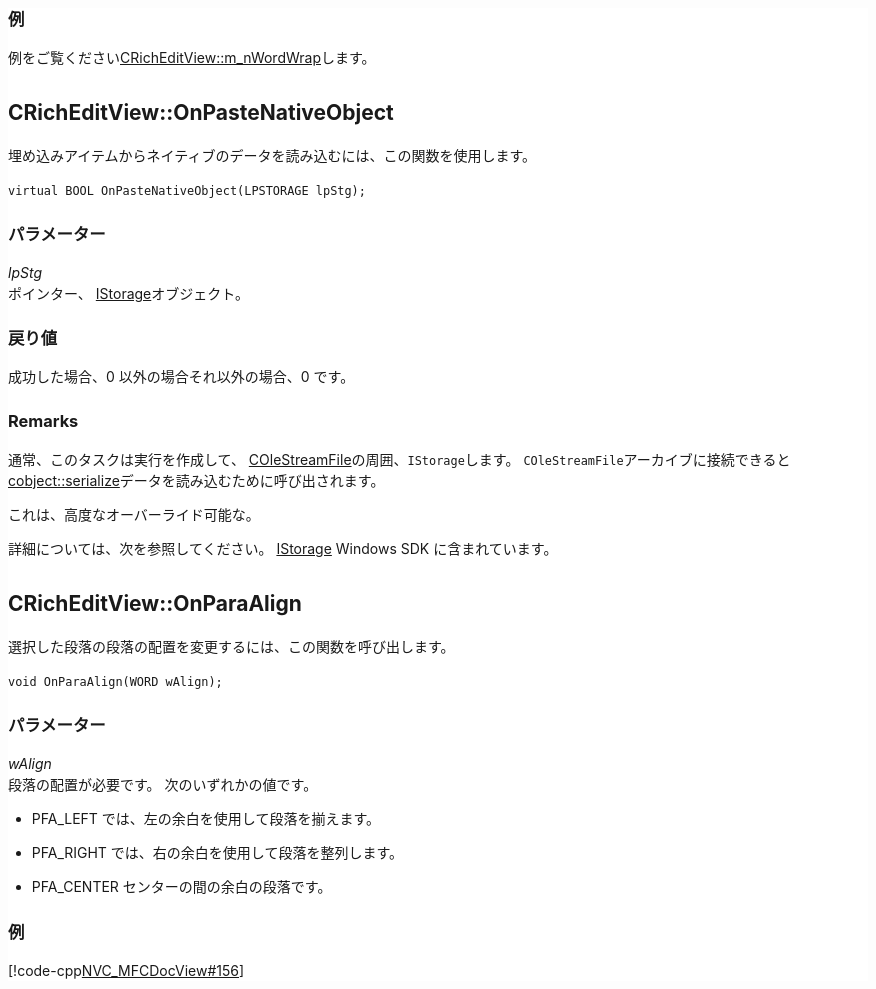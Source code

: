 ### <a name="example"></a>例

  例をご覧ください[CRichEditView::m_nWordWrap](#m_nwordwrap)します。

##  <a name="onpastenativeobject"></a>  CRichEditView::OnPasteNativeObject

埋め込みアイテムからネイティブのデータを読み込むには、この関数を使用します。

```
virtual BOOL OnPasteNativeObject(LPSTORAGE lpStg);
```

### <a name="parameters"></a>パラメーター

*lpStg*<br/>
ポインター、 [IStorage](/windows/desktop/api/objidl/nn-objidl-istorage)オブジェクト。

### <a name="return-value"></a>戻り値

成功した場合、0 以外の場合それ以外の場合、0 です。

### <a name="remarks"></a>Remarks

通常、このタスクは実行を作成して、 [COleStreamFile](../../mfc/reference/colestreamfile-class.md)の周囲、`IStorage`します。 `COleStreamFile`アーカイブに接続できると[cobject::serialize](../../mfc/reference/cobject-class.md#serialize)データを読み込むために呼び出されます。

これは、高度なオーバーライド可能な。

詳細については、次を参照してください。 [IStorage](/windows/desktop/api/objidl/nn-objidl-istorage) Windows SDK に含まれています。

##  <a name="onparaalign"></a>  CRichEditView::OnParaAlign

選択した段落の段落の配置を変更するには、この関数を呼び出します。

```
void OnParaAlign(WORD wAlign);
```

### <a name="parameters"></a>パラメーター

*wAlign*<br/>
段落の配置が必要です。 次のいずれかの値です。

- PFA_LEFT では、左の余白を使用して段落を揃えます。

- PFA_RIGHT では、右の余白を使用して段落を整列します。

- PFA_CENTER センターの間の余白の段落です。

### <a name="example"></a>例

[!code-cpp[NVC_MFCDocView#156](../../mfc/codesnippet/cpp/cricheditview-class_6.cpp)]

──────

## Description of the task
Final part of the records: return the line that contains "Windows SDK に含まれています。" and every line after it, exactly, with no other lines added.

## Finished task
詳細については、次を参照してください。 [IStorage](/windows/desktop/api/objidl/nn-objidl-istorage) Windows SDK に含まれています。

##  <a name="onparaalign"></a>  CRichEditView::OnParaAlign

選択した段落の段落の配置を変更するには、この関数を呼び出します。

```
void OnParaAlign(WORD wAlign);
```

### <a name="parameters"></a>パラメーター

*wAlign*<br/>
段落の配置が必要です。 次のいずれかの値です。

- PFA_LEFT では、左の余白を使用して段落を揃えます。

- PFA_RIGHT では、右の余白を使用して段落を整列します。

- PFA_CENTER センターの間の余白の段落です。

### <a name="example"></a>例

[!code-cpp[NVC_MFCDocView#156](../../mfc/codesnippet/cpp/cricheditview-class_6.cpp)]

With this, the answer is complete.